=== Exercise input ===
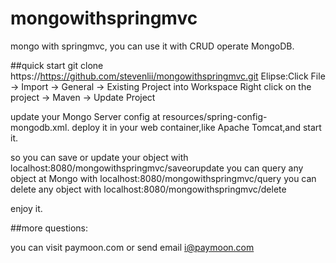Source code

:# mongowithspringmvc
mongo with springmvc, you can use it with CRUD operate MongoDB.

##quick start
git clone https://https://github.com/stevenlii/mongowithspringmvc.git
Elipse:Click File -> Import -> General -> Existing Project into Workspace
Right click on the project -> Maven -> Update Project

update your Mongo Server config at resources/spring-config-mongodb.xml. 
deploy it in your web container,like Apache Tomcat,and start it.

so you can save or update your object with localhost:8080/mongowithspringmvc/saveorupdate
you can query any object at Mongo with localhost:8080/mongowithspringmvc/query
you can delete any object with localhost:8080/mongowithspringmvc/delete

enjoy it.

##more questions:

you can visit paymoon.com or send email i@paymoon.com


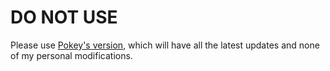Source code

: # DO NOT USE

Please use [Pokey's version](https://github.com/pokey/cursorless-talon), which will have all the latest updates and none of my personal modifications.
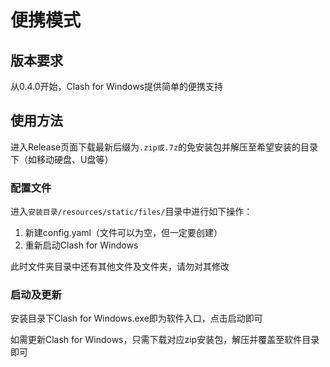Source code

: # 便携模式

## 版本要求 <a id="&#x7248;&#x672C;&#x8981;&#x6C42;"></a>

从0.4.0开始，Clash for Windows提供简单的便携支持

## 使用方法 <a id="&#x4F7F;&#x7528;&#x65B9;&#x6CD5;"></a>

进入Release页面下载最新后缀为`.zip或.7z`的免安装包并解压至希望安装的目录下（如移动硬盘、U盘等）

### 配置文件 <a id="&#x914D;&#x7F6E;&#x6587;&#x4EF6;"></a>

进入`安装目录/resources/static/files/`目录中进行如下操作：

1. 新建config.yaml（文件可以为空，但一定要创建）
2. 重新启动Clash for Windows

此时文件夹目录中还有其他文件及文件夹，请勿对其修改

### 启动及更新 <a id="&#x542F;&#x52A8;&#x53CA;&#x66F4;&#x65B0;"></a>

安装目录下Clash for Windows.exe即为软件入口，点击启动即可

如需更新Clash for Windows，只需下载对应zip安装包，解压并覆盖至软件目录即可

=== Activity ===
Scan the records above for the lines holding "### 配置文件 <a" and "### 启动及更新 <a". Transcribe those two and every line between them word for word, and no others.

=== Problem solution ===
### 配置文件 <a id="&#x914D;&#x7F6E;&#x6587;&#x4EF6;"></a>

进入`安装目录/resources/static/files/`目录中进行如下操作：

1. 新建config.yaml（文件可以为空，但一定要创建）
2. 重新启动Clash for Windows

此时文件夹目录中还有其他文件及文件夹，请勿对其修改

### 启动及更新 <a id="&#x542F;&#x52A8;&#x53CA;&#x66F4;&#x65B0;"></a>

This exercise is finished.